**Records shown**
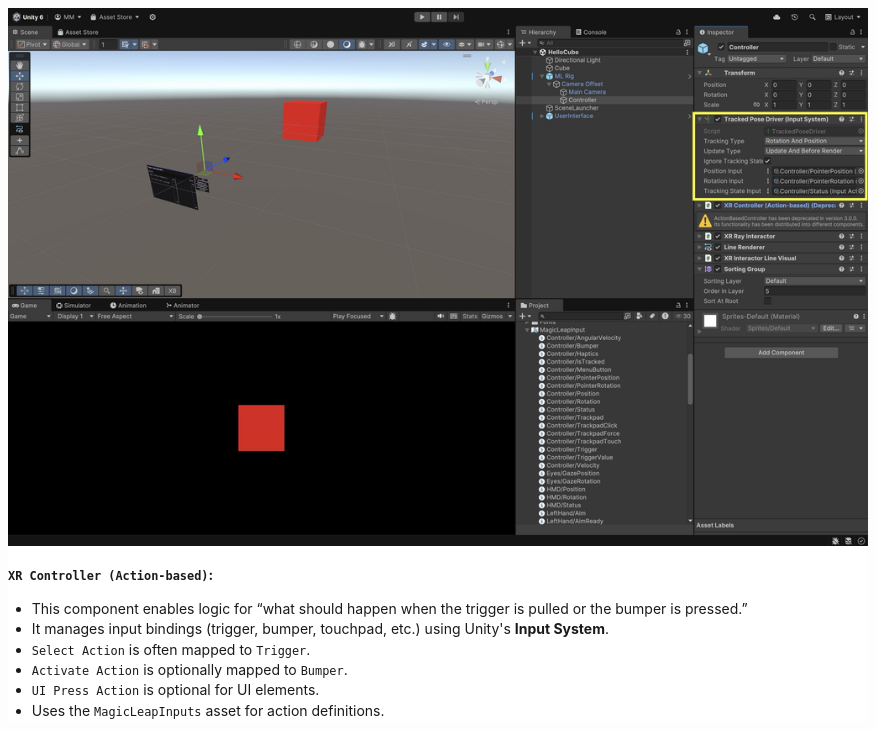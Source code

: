 ![01](/Figures/E8/01.jpg)

**`XR Controller (Action-based)`:**
  - This component enables logic for “what should happen when the trigger is pulled or the bumper is pressed.”
  - It manages input bindings (trigger, bumper, touchpad, etc.) using Unity's **Input System**.
  - `Select Action` is often mapped to `Trigger`.
  - `Activate Action` is optionally mapped to `Bumper`.
  - `UI Press Action` is optional for UI elements.
  - Uses the `MagicLeapInputs` asset for action definitions.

**Description of the task**
Reproduce only those lines of the entries above that run from the line with "is often mapped" to the final line.

**Your solution**
  - `Select Action` is often mapped to `Trigger`.
  - `Activate Action` is optionally mapped to `Bumper`.
  - `UI Press Action` is optional for UI elements.
  - Uses the `MagicLeapInputs` asset for action definitions.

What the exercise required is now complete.